SECURITIES AND EXCHANGE COMMISSION

WASHINGTON, D.C. 20549

FORM 8-K

CURRENT REPORT

Pursuant to Section 13 or 15(d) of the Securities Exchange Act of 1934

May 25, 2021

Date of Report (Date of earliest event reported)

HELIUS MEDICAL TECHNOLOGIES, INC.

(Exact name of Registrant as Specified in Its Charter)

DELAWARE 001-38445 36-4787690
(State or Other Jurisdiction of Incorporation) (Commission File Number) (IRS Employer Identification No.)
642 Newtown Yardley Road, Suite 100 Newtown, PA 18940
(Address of Principal Executive Offices) (Zip Code)

Registrant’s Telephone Number, Including Area Code: (215) 944-6100

Check the appropriate box below if the Form 8-K filing is intended to simultaneously satisfy the filing obligation of the registrant under any of the following provisions:

Written communications pursuant to Rule 425 under the Securities Act (17 CFR 230.425)
Soliciting material pursuant to Rule 14a-12 under the Exchange Act (17 CFR 240.14a-12)
Pre-commencement communications pursuant to Rule 14d-2(b) under the Exchange Act (17 CFR 240.14d-2(b))
Pre-commencement communications pursuant to Rule 13e-4(c) under the Exchange Act (17 CFR 240.13e-4(c))

Securities registered pursuant to Section 12(b) of the Act:

Title of each class Trading Symbol(s) Name of each exchange on which registered
Common Stock HSDT The Nasdaq Stock Market LLC

Indicate by check mark whether the registrant is an emerging growth company as defined in Rule 405 of the Securities Act of 1933 (§ 230.405 of this chapter) or Rule 12b-2 of the Securities Exchange Act of 1934 (§ 240.12b-2 of this chapter).

Emerging growth company ☐

If an emerging growth company, indicate by check mark if the registrant has elected not to use the extended transition period for complying with any new or revised financial accounting standards provided pursuant to Section 13(a) of the Exchange Act. ☐

Item 5.02 Departure of Directors or Certain Officers; Election of Directors; Appointment of Certain Officers; Compensatory Arrangements of Certain Officers.

Amendment to Helius Medical Technologies, Inc. 2018 Omnibus Incentive Plan

On May 25, 2021, the stockholders of Helius Medical Technologies, Inc. (the “Company”) approved an amendment (the “Amendment”) to the Helius Medical Technologies, Inc. 2018 Omnibus Incentive Plan (as previously amended, the “2018 Plan”). The Amendment (i) increases by 565,000 the maximum number of shares of Class A common stock that may be issued pursuant to awards granted under the 2018 Plan and (ii) increases the maximum number of shares that may be issued pursuant to incentive stock options.

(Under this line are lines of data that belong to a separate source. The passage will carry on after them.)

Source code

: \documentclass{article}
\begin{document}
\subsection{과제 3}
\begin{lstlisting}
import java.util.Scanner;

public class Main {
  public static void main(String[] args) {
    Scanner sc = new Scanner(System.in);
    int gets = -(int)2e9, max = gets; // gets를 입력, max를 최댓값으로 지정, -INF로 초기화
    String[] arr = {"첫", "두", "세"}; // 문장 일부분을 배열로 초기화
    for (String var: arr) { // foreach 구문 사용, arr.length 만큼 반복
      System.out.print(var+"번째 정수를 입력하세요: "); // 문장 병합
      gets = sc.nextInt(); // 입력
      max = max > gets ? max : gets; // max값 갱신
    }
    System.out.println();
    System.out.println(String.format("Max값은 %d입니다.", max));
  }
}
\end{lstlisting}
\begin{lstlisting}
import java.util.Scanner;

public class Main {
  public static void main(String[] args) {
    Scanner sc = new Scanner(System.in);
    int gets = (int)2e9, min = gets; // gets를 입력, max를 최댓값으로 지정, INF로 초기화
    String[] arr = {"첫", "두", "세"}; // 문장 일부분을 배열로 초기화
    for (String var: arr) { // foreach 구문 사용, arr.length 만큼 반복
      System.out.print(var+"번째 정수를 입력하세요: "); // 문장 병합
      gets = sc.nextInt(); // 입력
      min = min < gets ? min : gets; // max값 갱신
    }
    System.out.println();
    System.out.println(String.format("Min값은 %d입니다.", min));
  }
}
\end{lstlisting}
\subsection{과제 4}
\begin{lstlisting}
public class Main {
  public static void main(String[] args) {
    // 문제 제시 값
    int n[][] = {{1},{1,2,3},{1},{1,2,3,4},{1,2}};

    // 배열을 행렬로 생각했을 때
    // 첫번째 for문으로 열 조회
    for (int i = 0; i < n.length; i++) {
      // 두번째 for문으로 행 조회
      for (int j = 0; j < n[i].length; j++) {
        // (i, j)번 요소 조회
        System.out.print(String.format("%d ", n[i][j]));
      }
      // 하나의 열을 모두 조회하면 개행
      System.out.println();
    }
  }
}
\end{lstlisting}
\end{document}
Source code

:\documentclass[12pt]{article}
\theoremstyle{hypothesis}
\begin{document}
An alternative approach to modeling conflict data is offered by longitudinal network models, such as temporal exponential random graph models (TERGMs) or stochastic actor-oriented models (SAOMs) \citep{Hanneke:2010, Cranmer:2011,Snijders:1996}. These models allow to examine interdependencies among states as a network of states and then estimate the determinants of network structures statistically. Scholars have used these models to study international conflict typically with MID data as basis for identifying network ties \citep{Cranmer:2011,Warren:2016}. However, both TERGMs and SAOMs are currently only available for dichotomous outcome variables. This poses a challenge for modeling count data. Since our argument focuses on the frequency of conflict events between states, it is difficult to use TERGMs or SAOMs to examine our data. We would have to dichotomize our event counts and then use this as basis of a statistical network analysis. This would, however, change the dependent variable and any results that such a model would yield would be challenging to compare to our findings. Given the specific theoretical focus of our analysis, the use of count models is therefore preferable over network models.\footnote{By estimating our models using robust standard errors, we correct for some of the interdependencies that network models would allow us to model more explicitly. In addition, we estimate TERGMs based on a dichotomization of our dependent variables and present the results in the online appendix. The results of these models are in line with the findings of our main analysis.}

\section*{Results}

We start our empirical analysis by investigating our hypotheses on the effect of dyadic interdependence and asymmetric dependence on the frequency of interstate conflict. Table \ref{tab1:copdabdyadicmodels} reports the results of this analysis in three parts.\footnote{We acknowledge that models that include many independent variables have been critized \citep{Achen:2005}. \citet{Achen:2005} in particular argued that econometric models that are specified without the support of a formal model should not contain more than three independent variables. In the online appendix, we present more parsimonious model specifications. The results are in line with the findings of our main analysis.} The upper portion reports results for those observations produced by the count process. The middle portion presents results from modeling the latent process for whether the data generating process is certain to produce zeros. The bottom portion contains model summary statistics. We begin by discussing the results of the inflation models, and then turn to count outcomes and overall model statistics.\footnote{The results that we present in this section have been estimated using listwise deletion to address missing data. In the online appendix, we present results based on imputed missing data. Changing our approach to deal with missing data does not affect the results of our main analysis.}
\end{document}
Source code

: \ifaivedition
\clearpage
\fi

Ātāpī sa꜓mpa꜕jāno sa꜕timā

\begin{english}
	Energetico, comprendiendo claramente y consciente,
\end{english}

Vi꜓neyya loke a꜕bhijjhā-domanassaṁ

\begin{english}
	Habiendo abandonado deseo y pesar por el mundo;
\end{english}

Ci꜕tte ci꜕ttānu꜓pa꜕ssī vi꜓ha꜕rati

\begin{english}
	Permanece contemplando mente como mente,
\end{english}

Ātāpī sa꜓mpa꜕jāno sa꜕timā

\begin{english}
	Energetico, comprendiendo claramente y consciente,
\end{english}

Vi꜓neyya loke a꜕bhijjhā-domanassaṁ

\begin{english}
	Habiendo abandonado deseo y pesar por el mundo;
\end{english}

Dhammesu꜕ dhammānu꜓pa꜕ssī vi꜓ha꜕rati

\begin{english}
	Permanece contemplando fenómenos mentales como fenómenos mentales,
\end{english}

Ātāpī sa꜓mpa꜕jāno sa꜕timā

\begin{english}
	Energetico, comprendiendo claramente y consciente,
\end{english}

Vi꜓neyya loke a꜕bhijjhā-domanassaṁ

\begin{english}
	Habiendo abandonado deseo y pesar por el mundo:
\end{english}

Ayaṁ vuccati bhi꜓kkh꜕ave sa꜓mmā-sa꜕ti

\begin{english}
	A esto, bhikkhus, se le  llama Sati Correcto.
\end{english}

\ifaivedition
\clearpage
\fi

Prior to the Amendment, the 2018 Plan provided for shares of Class A common stock available for issuance (the “Share Limit”) equal to the sum of (i) 153,0351 shares, plus (ii) the number of shares of Class A common stock that, as of the effective date of the 2018 Plan, were subject to awards granted under the Company’s 2014 Equity Incentive Plan and 2016 Omnibus Incentive Plan (the “Prior Plans”) and that, after the effective date of the 2018 Plan, are forfeited, cancelled or otherwise returned to the Company because of the failure to meet a contingency or condition required for the vesting of such shares. The Amendment increases the Share Limit by 565,000 shares.

Prior to the Amendment, the maximum number of shares of Class A common stock with respect to which incentive stock options may be granted under the 2018 Plan was 428,571 shares. The Amendment increases the maximum number of shares of Class A common stock with respect to which incentive stock options may be granted to 1,500,000 shares.

Except as amended by the Amendment, the other terms of the 2018 Plan remain in full force and effect. A description of the terms of the 2018 Plan is included in the Company’s definitive proxy statement for the 2021 annual meeting of stockholders filed with the Securities and Exchange Commission on April 23, 2021.

The Amendment is attached hereto as Exhibit 10.1 and is incorporated herein by reference.

Item 5.07 Submission of Matters to a Vote of Security Holders.

At the Company’s annual meeting of stockholders held on May 25, 2021, the Company’s stockholders: (i) elected six directors, each to serve for a one-year term until the 2022 annual meeting of stockholders or until his or her successor is duly elected and qualified or until his or her earlier death, resignation or removal; (ii) ratified the appointment of BDO USA, LLP as the Company’s independent registered public accounting firm for the year ended December 31, 2021; (iii) approved (on an advisory basis) the compensation of the Company’s named executive officers; (iv) approved (on an advisory basis) that an advisory vote on the compensation of the Company’s named executive officers should occur every three years; and (v) approved the Amendment.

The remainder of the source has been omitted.